The Secretary of State may allocate or transfer to any department, agency, or independent establishment of the United States Government (with the consent of the head of such department, agency, or establishment) any funds appropriated to the Department of State, for direct expenditure by such department, agency, or independent establishment for the purposes for which the funds were appropriated in accordance with authority granted in the State Department Basic Authorities Act of 1956 (ch. 841, 70 Stat. 890, Aug. 1, 1956) or under authority governing the activities of such department, agency, or independent establishment.
The Foreign Gifts and Decorations Act permits a U.S. government official to accept transportation, subsistence, and/or lodging from a foreign government or international organization if such acceptance is appropriate and consistent with the interests of the U.S. This limited gift acceptance authority does not permit acceptance of travel expenses to or from the United States. Approval of this gift acceptance must be made by the Assistant Secretary – Policy, Management and Budget as in the best interest of the Department.
Section 2357 of Title 22, (Section 607a of the Foreign Assistance Act, authorizes any U.S. agency, upon approval of the Agency for International Development (USAID), to furnish services to friendly countries, international organizations, and voluntary organizations, on an advance of funds or reimbursable basis. This allows agencies to contract with non-U.S. Government officials to perform such services. Upon approval of USAID, various sections of the Act authorize the use of excess foreign currency to carry out U.S. operations abroad; the assignment of U.S. Government employees to perform functions outside the U.S.; the detail of any agency employee to any international organization to render technical, scientific or professional advice; USAID payment to any U.S. agency to carry out assistance to a foreign country or international organization for procurement of commodities or services; and reimbursable funding by the Trade and Development Program to U.S. agencies to promote U.S. exports for major development projects in friendly countries. USGS has a blanket 607 delegation from USAID that encompasses research and monitoring on a reimbursable basis for projects in all fields of science in which USGS is active.
Sections 2387-2390 of Title 22 (Sections 627-630 of the FAA) authorize any agency to assign, detail, or otherwise make available it employees to a foreign government or international organization. Unlike Section 607, Private Voluntary Organizations (PVOs) are not included. Such details or assignments can be on a fully reimbursable basis, as in section 607, a partially reimbursable basis, or without any reimbursement. Agencies can use the authorities of section 627-630 in conjunction with section 607 to determine the most appropriate cost-sharing arrangement. Use of this authority requires a determination by USAID that the proposed detail or assignment is consistent with and in furtherance of the purposes of the FAA, i.e., that it contributes to the economic development or security of the recipient country.

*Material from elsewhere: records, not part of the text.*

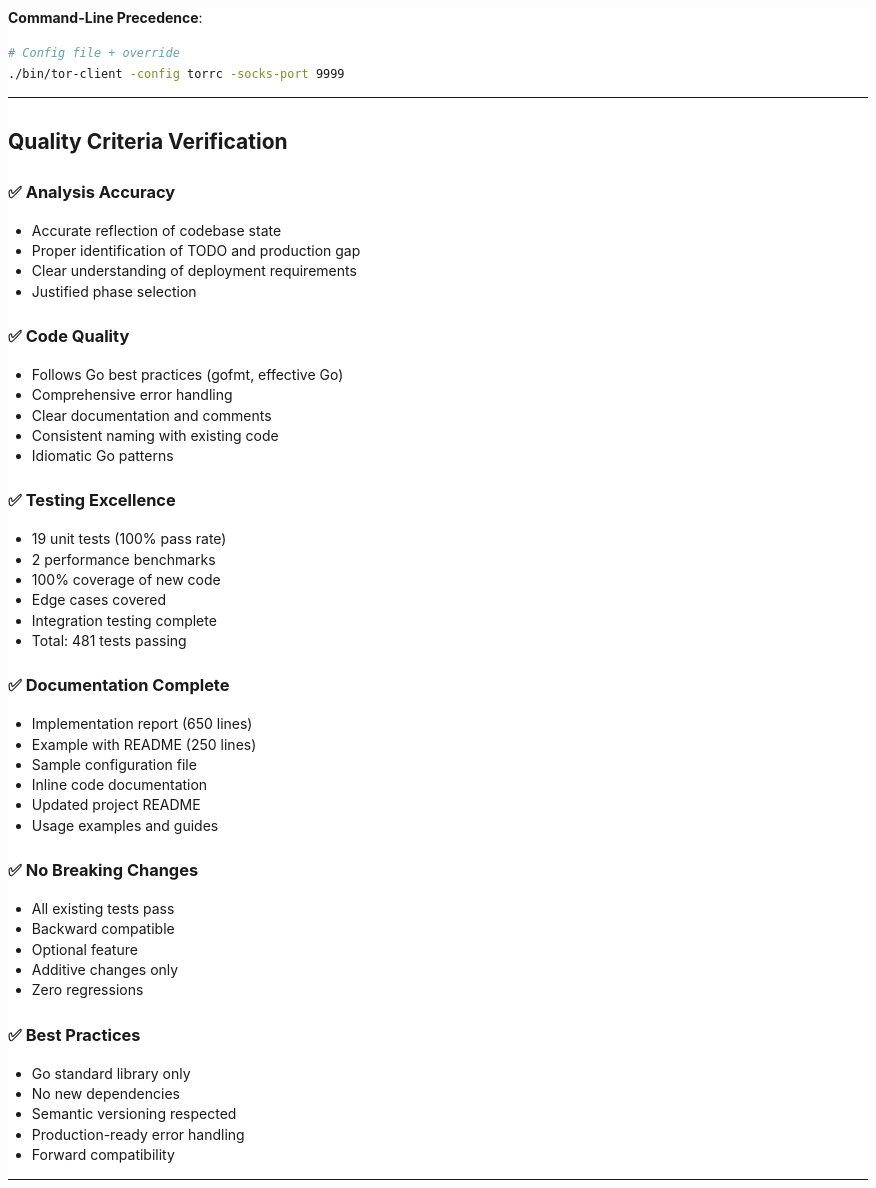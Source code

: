 **Command-Line Precedence**:
```bash
# Config file + override
./bin/tor-client -config torrc -socks-port 9999
```

---

## Quality Criteria Verification

### ✅ Analysis Accuracy
- Accurate reflection of codebase state
- Proper identification of TODO and production gap
- Clear understanding of deployment requirements
- Justified phase selection

### ✅ Code Quality
- Follows Go best practices (gofmt, effective Go)
- Comprehensive error handling
- Clear documentation and comments
- Consistent naming with existing code
- Idiomatic Go patterns

### ✅ Testing Excellence
- 19 unit tests (100% pass rate)
- 2 performance benchmarks
- 100% coverage of new code
- Edge cases covered
- Integration testing complete
- Total: 481 tests passing

### ✅ Documentation Complete
- Implementation report (650 lines)
- Example with README (250 lines)
- Sample configuration file
- Inline code documentation
- Updated project README
- Usage examples and guides

### ✅ No Breaking Changes
- All existing tests pass
- Backward compatible
- Optional feature
- Additive changes only
- Zero regressions

### ✅ Best Practices
- Go standard library only
- No new dependencies
- Semantic versioning respected
- Production-ready error handling
- Forward compatibility

---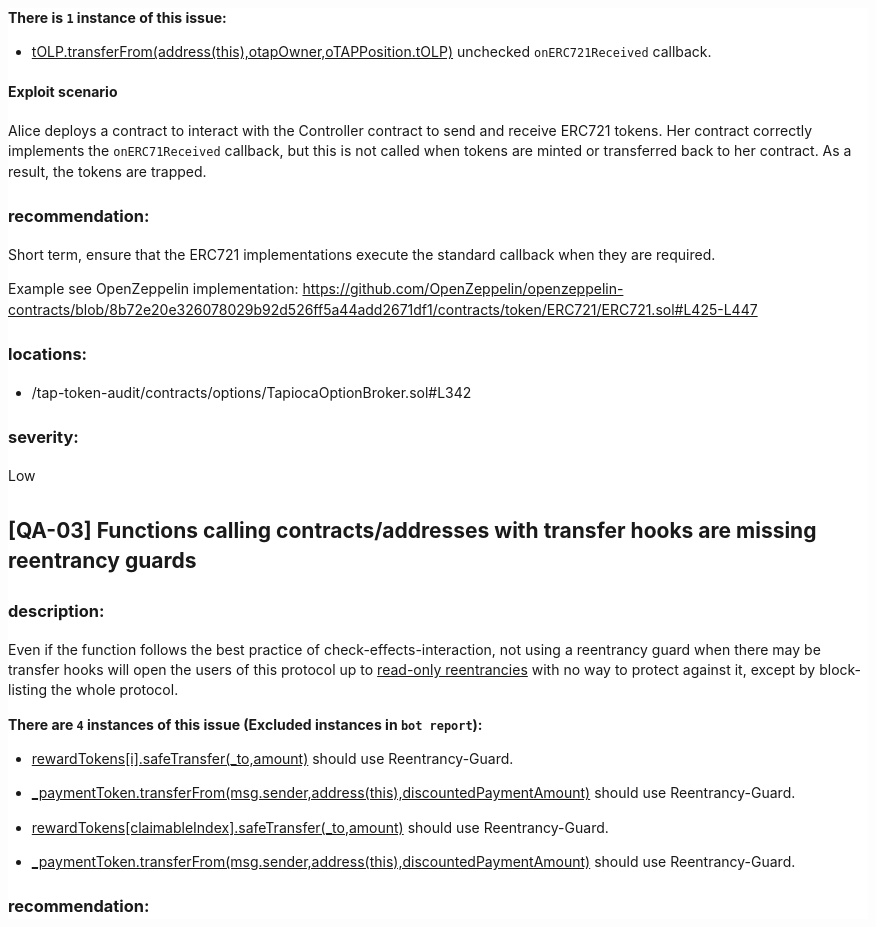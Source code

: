 **There is `1` instance of this issue:**

- [tOLP.transferFrom(address(this),otapOwner,oTAPPosition.tOLP)](/tap-token-audit/contracts/options/TapiocaOptionBroker.sol#L342) unchecked `onERC721Received` callback.

#### Exploit scenario

Alice deploys a contract to interact with the Controller contract to send and receive
ERC721 tokens. Her contract correctly implements the `onERC71Received` callback, but this
is not called when tokens are minted or transferred back to her contract. As a result, the
tokens are trapped.

### recommendation:

Short term, ensure that the ERC721 implementations execute the standard callback when
they are required.

Example see OpenZeppelin implementation: https://github.com/OpenZeppelin/openzeppelin-contracts/blob/8b72e20e326078029b92d526ff5a44add2671df1/contracts/token/ERC721/ERC721.sol#L425-L447

### locations:

- /tap-token-audit/contracts/options/TapiocaOptionBroker.sol#L342

### severity:

Low

## [QA-03] Functions calling contracts/addresses with transfer hooks are missing reentrancy guards

### description:

Even if the function follows the best practice of check-effects-interaction,
not using a reentrancy guard when there may be transfer hooks will open the
users of this protocol up to
[read-only reentrancies](https://chainsecurity.com/curve-lp-oracle-manipulation-post-mortem/)
with no way to protect against it, except by block-listing the whole protocol.

**There are `4` instances of this issue (Excluded instances in `bot report`):**

- [rewardTokens[i].safeTransfer(\_to,amount)](/tap-token-audit/contracts/governance/twTAP.sol#L492) should use Reentrancy-Guard.

- [\_paymentToken.transferFrom(msg.sender,address(this),discountedPaymentAmount)](/tap-token-audit/contracts/option-airdrop/AirdropBroker.sol#L509-L513) should use Reentrancy-Guard.

- [rewardTokens[claimableIndex].safeTransfer(\_to,amount)](/tap-token-audit/contracts/governance/twTAP.sol#L514) should use Reentrancy-Guard.

- [\_paymentToken.transferFrom(msg.sender,address(this),discountedPaymentAmount)](/tap-token-audit/contracts/options/TapiocaOptionBroker.sol#L530-L534) should use Reentrancy-Guard.

### recommendation:
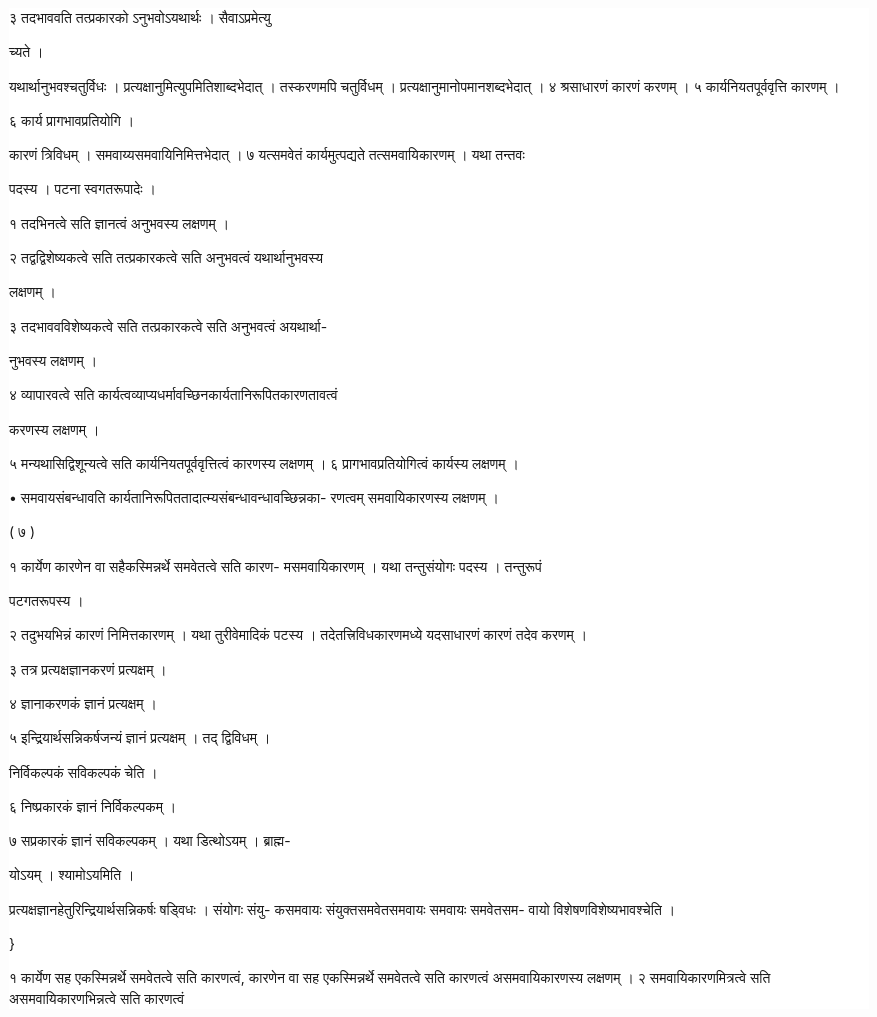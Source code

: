 ३ तदभाववति तत्प्रकारको ऽनुभवोऽयथार्थः । सैवाऽप्रमेत्यु 

च्यते । 

यथार्थानुभवश्चतुर्विधः । प्रत्यक्षानुमित्युपमितिशाब्दभेदात् । तस्करणमपि चतुर्विधम् । प्रत्यक्षानुमानोपमानशब्दभेदात् । ४ श्रसाधारणं कारणं करणम् । ५ कार्यनियतपूर्ववृत्ति कारणम् । 

६ कार्य प्रागभावप्रतियोगि । 

कारणं त्रिविधम् । समवाय्यसमवायिनिमित्तभेदात् । ७ यत्समवेतं कार्यमुत्पद्यते तत्समवायिकारणम् । यथा तन्तवः 

पदस्य । पटना स्वगतरूपादेः । 

१ तदभिनत्वे सति ज्ञानत्वं अनुभवस्य लक्षणम् । 

२ तद्वद्विशेष्यकत्वे सति तत्प्रकारकत्वे सति अनुभवत्वं यथार्थानुभवस्य 

लक्षणम् । 

३ तदभाववविशेष्यकत्वे सति तत्प्रकारकत्वे सति अनुभवत्वं अयथार्था- 

नुभवस्य लक्षणम् । 

४ व्यापारवत्वे सति कार्यत्वव्याप्यधर्मावच्छिनकार्यतानिरूपितकारणतावत्वं 

करणस्य लक्षणम् । 

५ मन्यथासिद्विशून्यत्वे सति कार्यनियतपूर्ववृत्तित्वं कारणस्य लक्षणम् । ६ प्रागभावप्रतियोगित्वं कार्यस्य लक्षणम् । 

• समवायसंबन्धावति कार्यतानिरूपिततादात्म्यसंबन्धावन्धावच्छिन्नका- रणत्वम् समवायिकारणस्य लक्षणम् । 

( ७ ) 

१ कार्येण कारणेन वा सहैकस्मिन्नर्थे समवेतत्वे सति कारण- मसमवायिकारणम् । यथा तन्तुसंयोगः पदस्य । तन्तुरूपं 

पटगतरूपस्य । 

२ तदुभयभिन्नं कारणं निमित्तकारणम् । यथा तुरीवेमादिकं पटस्य । तदेतत्त्रिविधकारणमध्ये यदसाधारणं कारणं तदेव करणम् । 

३ तत्र प्रत्यक्षज्ञानकरणं प्रत्यक्षम् । 

४ ज्ञानाकरणकं ज्ञानं प्रत्यक्षम् । 

५ इन्द्रियार्थसन्निकर्षजन्यं ज्ञानं प्रत्यक्षम् । तद् द्विविधम् । 

निर्विकल्पकं सविकल्पकं चेति । 

६ निष्प्रकारकं ज्ञानं निर्विकल्पकम् । 

७ सप्रकारकं ज्ञानं सविकल्पकम् । यथा डित्थोऽयम् । ब्राह्म- 

योऽयम् । श्यामोऽयमिति । 

प्रत्यक्षज्ञानहेतुरिन्द्रियार्थसन्निकर्षः षड्विधः । संयोगः संयु- कसमवायः संयुक्तसमवेतसमवायः समवायः समवेतसम- वायो विशेषणविशेष्यभावश्चेति । 

} 

१ कार्येण सह एकस्मिन्नर्थे समवेतत्वे सति कारणत्वं, कारणेन वा सह एकस्मिन्नर्थे समवेतत्वे सति कारणत्वं असमवायिकारणस्य लक्षणम् । २ समवायिकारणमित्रत्वे सति असमवायिकारणभिन्नत्वे सति कारणत्वं 
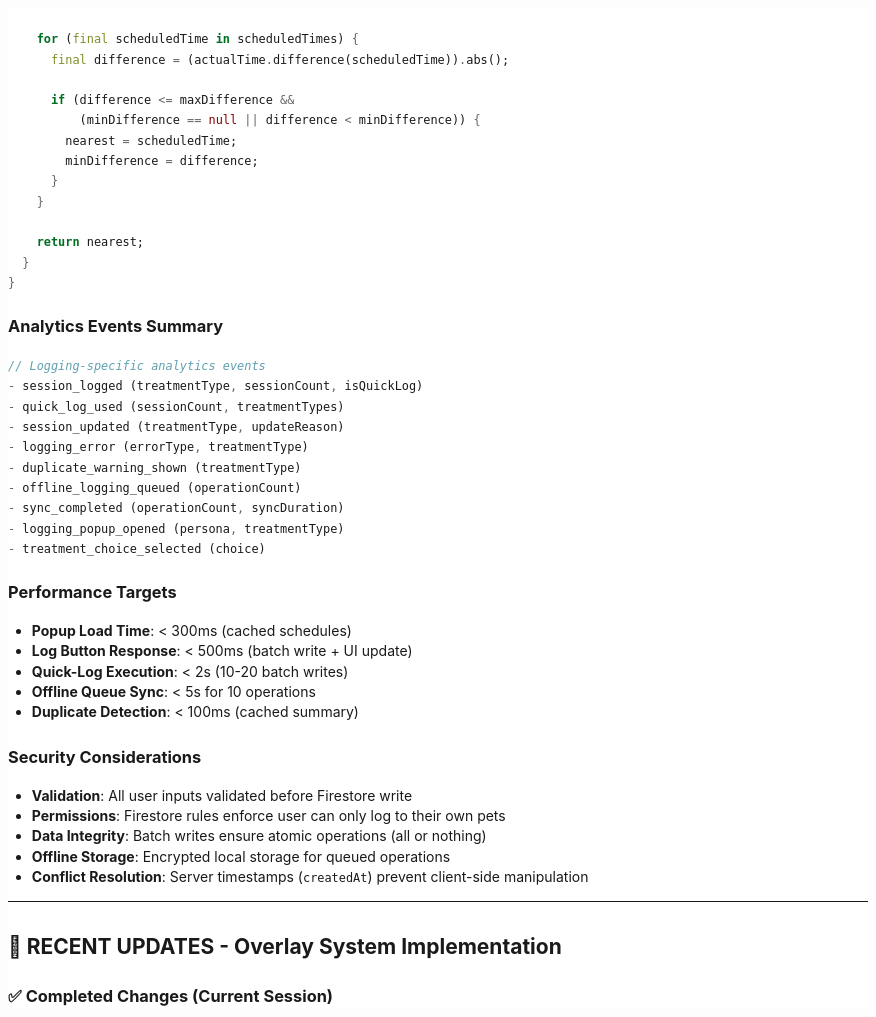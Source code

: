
 ```dart

    for (final scheduledTime in scheduledTimes) {
      final difference = (actualTime.difference(scheduledTime)).abs();

      if (difference <= maxDifference &&
          (minDifference == null || difference < minDifference)) {
        nearest = scheduledTime;
        minDifference = difference;
      }
    }

    return nearest;
  }
}
```

### Analytics Events Summary
```dart
// Logging-specific analytics events
- session_logged (treatmentType, sessionCount, isQuickLog)
- quick_log_used (sessionCount, treatmentTypes)
- session_updated (treatmentType, updateReason)
- logging_error (errorType, treatmentType)
- duplicate_warning_shown (treatmentType)
- offline_logging_queued (operationCount)
- sync_completed (operationCount, syncDuration)
- logging_popup_opened (persona, treatmentType)
- treatment_choice_selected (choice)
```

### Performance Targets
- **Popup Load Time**: < 300ms (cached schedules)
- **Log Button Response**: < 500ms (batch write + UI update)
- **Quick-Log Execution**: < 2s (10-20 batch writes)
- **Offline Queue Sync**: < 5s for 10 operations
- **Duplicate Detection**: < 100ms (cached summary)

### Security Considerations
- **Validation**: All user inputs validated before Firestore write
- **Permissions**: Firestore rules enforce user can only log to their own pets
- **Data Integrity**: Batch writes ensure atomic operations (all or nothing)
- **Offline Storage**: Encrypted local storage for queued operations
- **Conflict Resolution**: Server timestamps (`createdAt`) prevent client-side manipulation

---

## 🎯 **RECENT UPDATES - Overlay System Implementation**

### ✅ **Completed Changes (Current Session)**
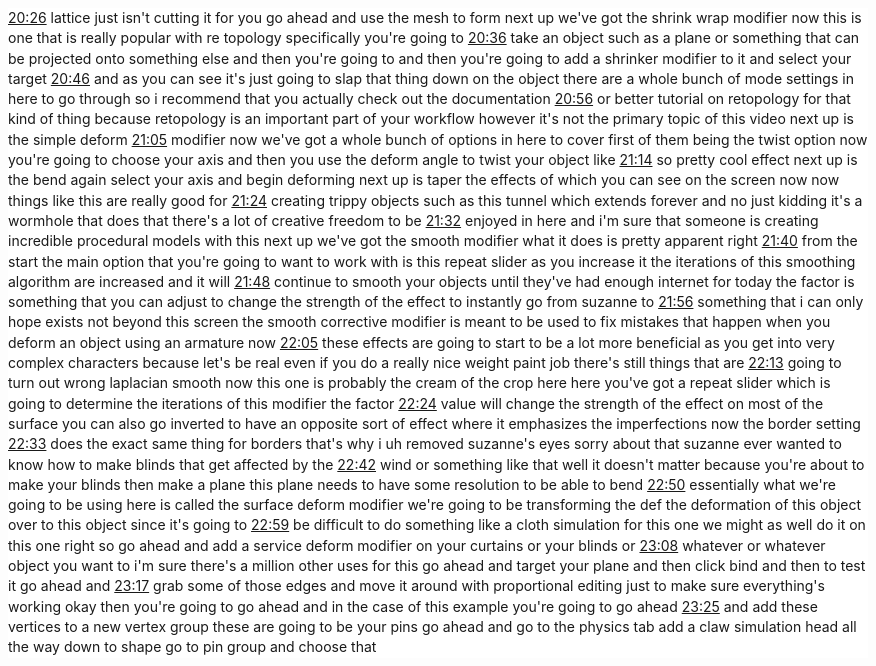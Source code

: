 [20:26](https://www.youtube.com/watch?v=8BQYAwDW6IE&t=1226) lattice just isn't cutting it for you go ahead and use the mesh to form next up we've got the shrink wrap modifier now this is one that is really popular with re topology specifically you're going to 
[20:36](https://www.youtube.com/watch?v=8BQYAwDW6IE&t=1236) take an object such as a plane or something that can be projected onto something else and then you're going to and then you're going to add a shrinker modifier to it and select your target 
[20:46](https://www.youtube.com/watch?v=8BQYAwDW6IE&t=1246) and as you can see it's just going to slap that thing down on the object there are a whole bunch of mode settings in here to go through so i recommend that you actually check out the documentation 
[20:56](https://www.youtube.com/watch?v=8BQYAwDW6IE&t=1256) or better tutorial on retopology for that kind of thing because retopology is an important part of your workflow however it's not the primary topic of this video next up is the simple deform 
[21:05](https://www.youtube.com/watch?v=8BQYAwDW6IE&t=1265) modifier now we've got a whole bunch of options in here to cover first of them being the twist option now you're going to choose your axis and then you use the deform angle to twist your object like 
[21:14](https://www.youtube.com/watch?v=8BQYAwDW6IE&t=1274) so pretty cool effect next up is the bend again select your axis and begin deforming next up is taper the effects of which you can see on the screen now now things like this are really good for 
[21:24](https://www.youtube.com/watch?v=8BQYAwDW6IE&t=1284) creating trippy objects such as this tunnel which extends forever and no just kidding it's a wormhole that does that there's a lot of creative freedom to be 
[21:32](https://www.youtube.com/watch?v=8BQYAwDW6IE&t=1292) enjoyed in here and i'm sure that someone is creating incredible procedural models with this next up we've got the smooth modifier what it does is pretty apparent right 
[21:40](https://www.youtube.com/watch?v=8BQYAwDW6IE&t=1300) from the start the main option that you're going to want to work with is this repeat slider as you increase it the iterations of this smoothing algorithm are increased and it will 
[21:48](https://www.youtube.com/watch?v=8BQYAwDW6IE&t=1308) continue to smooth your objects until they've had enough internet for today the factor is something that you can adjust to change the strength of the effect to instantly go from suzanne to 
[21:56](https://www.youtube.com/watch?v=8BQYAwDW6IE&t=1316) something that i can only hope exists not beyond this screen the smooth corrective modifier is meant to be used to fix mistakes that happen when you deform an object using an armature now 
[22:05](https://www.youtube.com/watch?v=8BQYAwDW6IE&t=1325) these effects are going to start to be a lot more beneficial as you get into very complex characters because let's be real even if you do a really nice weight paint job there's still things that are 
[22:13](https://www.youtube.com/watch?v=8BQYAwDW6IE&t=1333) going to turn out wrong laplacian smooth now this one is probably the cream of the crop here here you've got a repeat slider which is going to determine the iterations of this modifier the factor 
[22:24](https://www.youtube.com/watch?v=8BQYAwDW6IE&t=1344) value will change the strength of the effect on most of the surface you can also go inverted to have an opposite sort of effect where it emphasizes the imperfections now the border setting 
[22:33](https://www.youtube.com/watch?v=8BQYAwDW6IE&t=1353) does the exact same thing for borders that's why i uh removed suzanne's eyes sorry about that suzanne ever wanted to know how to make blinds that get affected by the 
[22:42](https://www.youtube.com/watch?v=8BQYAwDW6IE&t=1362) wind or something like that well it doesn't matter because you're about to make your blinds then make a plane this plane needs to have some resolution to be able to bend 
[22:50](https://www.youtube.com/watch?v=8BQYAwDW6IE&t=1370) essentially what we're going to be using here is called the surface deform modifier we're going to be transforming the def the deformation of this object over to this object since it's going to 
[22:59](https://www.youtube.com/watch?v=8BQYAwDW6IE&t=1379) be difficult to do something like a cloth simulation for this one we might as well do it on this one right so go ahead and add a service deform modifier on your curtains or your blinds or 
[23:08](https://www.youtube.com/watch?v=8BQYAwDW6IE&t=1388) whatever or whatever object you want to i'm sure there's a million other uses for this go ahead and target your plane and then click bind and then to test it go ahead and 
[23:17](https://www.youtube.com/watch?v=8BQYAwDW6IE&t=1397) grab some of those edges and move it around with proportional editing just to make sure everything's working okay then you're going to go ahead and in the case of this example you're going to go ahead 
[23:25](https://www.youtube.com/watch?v=8BQYAwDW6IE&t=1405) and add these vertices to a new vertex group these are going to be your pins go ahead and go to the physics tab add a claw simulation head all the way down to shape go to pin group and choose that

Section 2392 (Section 632 of the FAA) authorizes USAID to transfer funds to any U.S. agency for the procurement of commodities or services in order to provide assistance in foreign countries.
The Department's International Technical Assistance Program coordinates some of the Department's activities funded by USAID under Section 2392 (Section 632 of the FAA).
The United States Information and Educational Exchange Act authorizes the State Department to assign for service, at a foreign government's request, U.S. Government employees who have special scientific and technical qualifications; the State Department to use services, facilities and personnel of other government agencies on a reimbursable basis; and a government agency to perform technical or other services for the government of another country upon terms satisfactory to the USIA and the head of the government agency.
The Federal Employees International Organization Service Act authorizes the head of an agency to detail an employee to an international organization for expense incurred.